• Data:
◆ ◆ ◆ ◆ ◆ ◆ ◆

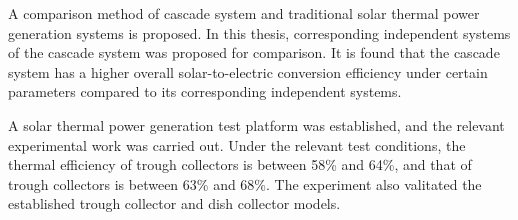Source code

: {A comparison method of cascade system and traditional solar thermal power generation systems is proposed. In this thesis, corresponding independent systems of the cascade system was proposed for comparison. It is found that the cascade system has a higher overall solar-to-electric conversion efficiency under certain parameters compared to its corresponding independent systems.

A solar thermal power generation test platform was established, and the relevant experimental work was carried out. Under the relevant test conditions, the thermal efficiency of trough collectors is between 58\% and 64\%, and that of trough collectors is between 63\% and 68\%. The experiment also valitated the established trough collector and dish collector models.

%


}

◆ ◆ ◆ ◆ ◆ ◆ ◆

• Work instruction:
Where a record holds a picture, skip the picture and copy everything else exactly.

• Response to the task:
Source code

: {A comparison method of cascade system and traditional solar thermal power generation systems is proposed. In this thesis, corresponding independent systems of the cascade system was proposed for comparison. It is found that the cascade system has a higher overall solar-to-electric conversion efficiency under certain parameters compared to its corresponding independent systems.

A solar thermal power generation test platform was established, and the relevant experimental work was carried out. Under the relevant test conditions, the thermal efficiency of trough collectors is between 58\% and 64\%, and that of trough collectors is between 63\% and 68\%. The experiment also valitated the established trough collector and dish collector models.

%


}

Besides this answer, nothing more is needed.